EXERCISE:
After reading the records, print them all again exactly as they stand.

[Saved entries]
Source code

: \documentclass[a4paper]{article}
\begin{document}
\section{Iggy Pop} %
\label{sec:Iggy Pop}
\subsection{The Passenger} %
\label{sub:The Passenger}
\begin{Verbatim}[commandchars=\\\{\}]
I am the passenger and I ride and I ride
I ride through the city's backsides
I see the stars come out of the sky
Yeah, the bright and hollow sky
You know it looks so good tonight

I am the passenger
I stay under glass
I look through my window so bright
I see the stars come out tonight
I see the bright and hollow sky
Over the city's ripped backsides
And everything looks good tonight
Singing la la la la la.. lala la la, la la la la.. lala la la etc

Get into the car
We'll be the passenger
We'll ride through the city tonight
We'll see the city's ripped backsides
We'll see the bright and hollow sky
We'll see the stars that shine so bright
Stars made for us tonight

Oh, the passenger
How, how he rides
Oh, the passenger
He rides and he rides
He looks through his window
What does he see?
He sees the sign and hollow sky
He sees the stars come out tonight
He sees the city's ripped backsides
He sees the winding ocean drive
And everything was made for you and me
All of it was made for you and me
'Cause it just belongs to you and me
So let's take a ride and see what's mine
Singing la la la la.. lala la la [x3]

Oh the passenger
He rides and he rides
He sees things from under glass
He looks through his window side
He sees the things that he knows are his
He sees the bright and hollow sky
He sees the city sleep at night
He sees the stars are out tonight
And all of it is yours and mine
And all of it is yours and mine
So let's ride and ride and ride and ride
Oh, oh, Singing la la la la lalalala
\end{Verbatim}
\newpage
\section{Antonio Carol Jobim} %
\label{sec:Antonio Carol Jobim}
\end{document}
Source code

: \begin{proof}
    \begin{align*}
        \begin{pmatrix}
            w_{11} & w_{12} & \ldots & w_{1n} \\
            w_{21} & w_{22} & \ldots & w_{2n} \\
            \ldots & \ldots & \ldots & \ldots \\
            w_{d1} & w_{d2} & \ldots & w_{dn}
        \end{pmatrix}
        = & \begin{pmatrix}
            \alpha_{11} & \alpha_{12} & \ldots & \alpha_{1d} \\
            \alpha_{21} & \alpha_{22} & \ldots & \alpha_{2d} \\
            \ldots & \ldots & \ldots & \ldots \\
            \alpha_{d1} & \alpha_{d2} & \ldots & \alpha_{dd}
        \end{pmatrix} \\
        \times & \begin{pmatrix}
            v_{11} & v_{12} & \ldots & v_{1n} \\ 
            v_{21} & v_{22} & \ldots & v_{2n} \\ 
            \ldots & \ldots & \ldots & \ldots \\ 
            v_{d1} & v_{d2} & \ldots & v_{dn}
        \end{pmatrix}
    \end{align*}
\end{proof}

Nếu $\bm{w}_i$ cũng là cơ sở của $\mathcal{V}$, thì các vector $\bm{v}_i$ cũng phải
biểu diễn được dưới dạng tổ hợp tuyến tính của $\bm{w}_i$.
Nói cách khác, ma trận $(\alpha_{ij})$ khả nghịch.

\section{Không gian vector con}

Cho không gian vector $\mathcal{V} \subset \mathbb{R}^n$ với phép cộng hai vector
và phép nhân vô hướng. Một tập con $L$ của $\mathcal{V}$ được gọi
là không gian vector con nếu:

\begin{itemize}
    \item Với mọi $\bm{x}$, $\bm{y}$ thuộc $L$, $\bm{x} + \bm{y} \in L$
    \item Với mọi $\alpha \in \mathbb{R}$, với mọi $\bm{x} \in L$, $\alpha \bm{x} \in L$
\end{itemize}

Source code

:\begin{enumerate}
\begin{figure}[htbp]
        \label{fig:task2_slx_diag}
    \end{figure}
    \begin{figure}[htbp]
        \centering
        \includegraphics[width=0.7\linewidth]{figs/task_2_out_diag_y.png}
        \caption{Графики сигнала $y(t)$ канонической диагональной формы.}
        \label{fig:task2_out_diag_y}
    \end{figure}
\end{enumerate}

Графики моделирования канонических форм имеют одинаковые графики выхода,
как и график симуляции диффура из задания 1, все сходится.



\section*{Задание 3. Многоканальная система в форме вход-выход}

EXERCISE ANSWER:
Source code

: \documentclass[a4paper]{article}
\begin{document}
\section{Iggy Pop} %
\label{sec:Iggy Pop}
\subsection{The Passenger} %
\label{sub:The Passenger}
\begin{Verbatim}[commandchars=\\\{\}]
I am the passenger and I ride and I ride
I ride through the city's backsides
I see the stars come out of the sky
Yeah, the bright and hollow sky
You know it looks so good tonight

I am the passenger
I stay under glass
I look through my window so bright
I see the stars come out tonight
I see the bright and hollow sky
Over the city's ripped backsides
And everything looks good tonight
Singing la la la la la.. lala la la, la la la la.. lala la la etc

Get into the car
We'll be the passenger
We'll ride through the city tonight
We'll see the city's ripped backsides
We'll see the bright and hollow sky
We'll see the stars that shine so bright
Stars made for us tonight

Oh, the passenger
How, how he rides
Oh, the passenger
He rides and he rides
He looks through his window
What does he see?
He sees the sign and hollow sky
He sees the stars come out tonight
He sees the city's ripped backsides
He sees the winding ocean drive
And everything was made for you and me
All of it was made for you and me
'Cause it just belongs to you and me
So let's take a ride and see what's mine
Singing la la la la.. lala la la [x3]

Oh the passenger
He rides and he rides
He sees things from under glass
He looks through his window side
He sees the things that he knows are his
He sees the bright and hollow sky
He sees the city sleep at night
He sees the stars are out tonight
And all of it is yours and mine
And all of it is yours and mine
So let's ride and ride and ride and ride
Oh, oh, Singing la la la la lalalala
\end{Verbatim}
\newpage
\section{Antonio Carol Jobim} %
\label{sec:Antonio Carol Jobim}
\end{document}
Source code

: \begin{proof}
    \begin{align*}
        \begin{pmatrix}
            w_{11} & w_{12} & \ldots & w_{1n} \\
            w_{21} & w_{22} & \ldots & w_{2n} \\
            \ldots & \ldots & \ldots & \ldots \\
            w_{d1} & w_{d2} & \ldots & w_{dn}
        \end{pmatrix}
        = & \begin{pmatrix}
            \alpha_{11} & \alpha_{12} & \ldots & \alpha_{1d} \\
            \alpha_{21} & \alpha_{22} & \ldots & \alpha_{2d} \\
            \ldots & \ldots & \ldots & \ldots \\
            \alpha_{d1} & \alpha_{d2} & \ldots & \alpha_{dd}
        \end{pmatrix} \\
        \times & \begin{pmatrix}
            v_{11} & v_{12} & \ldots & v_{1n} \\ 
            v_{21} & v_{22} & \ldots & v_{2n} \\ 
            \ldots & \ldots & \ldots & \ldots \\ 
            v_{d1} & v_{d2} & \ldots & v_{dn}
        \end{pmatrix}
    \end{align*}
\end{proof}

Nếu $\bm{w}_i$ cũng là cơ sở của $\mathcal{V}$, thì các vector $\bm{v}_i$ cũng phải
biểu diễn được dưới dạng tổ hợp tuyến tính của $\bm{w}_i$.
Nói cách khác, ma trận $(\alpha_{ij})$ khả nghịch.

\section{Không gian vector con}

Cho không gian vector $\mathcal{V} \subset \mathbb{R}^n$ với phép cộng hai vector
và phép nhân vô hướng. Một tập con $L$ của $\mathcal{V}$ được gọi
là không gian vector con nếu:

\begin{itemize}
    \item Với mọi $\bm{x}$, $\bm{y}$ thuộc $L$, $\bm{x} + \bm{y} \in L$
    \item Với mọi $\alpha \in \mathbb{R}$, với mọi $\bm{x} \in L$, $\alpha \bm{x} \in L$
\end{itemize}

Source code

:\begin{enumerate}
\begin{figure}[htbp]
        \label{fig:task2_slx_diag}
    \end{figure}
    \begin{figure}[htbp]
        \centering
        \includegraphics[width=0.7\linewidth]{figs/task_2_out_diag_y.png}
        \caption{Графики сигнала $y(t)$ канонической диагональной формы.}
        \label{fig:task2_out_diag_y}
    \end{figure}
\end{enumerate}

Графики моделирования канонических форм имеют одинаковые графики выхода,
как и график симуляции диффура из задания 1, все сходится.



\section*{Задание 3. Многоканальная система в форме вход-выход}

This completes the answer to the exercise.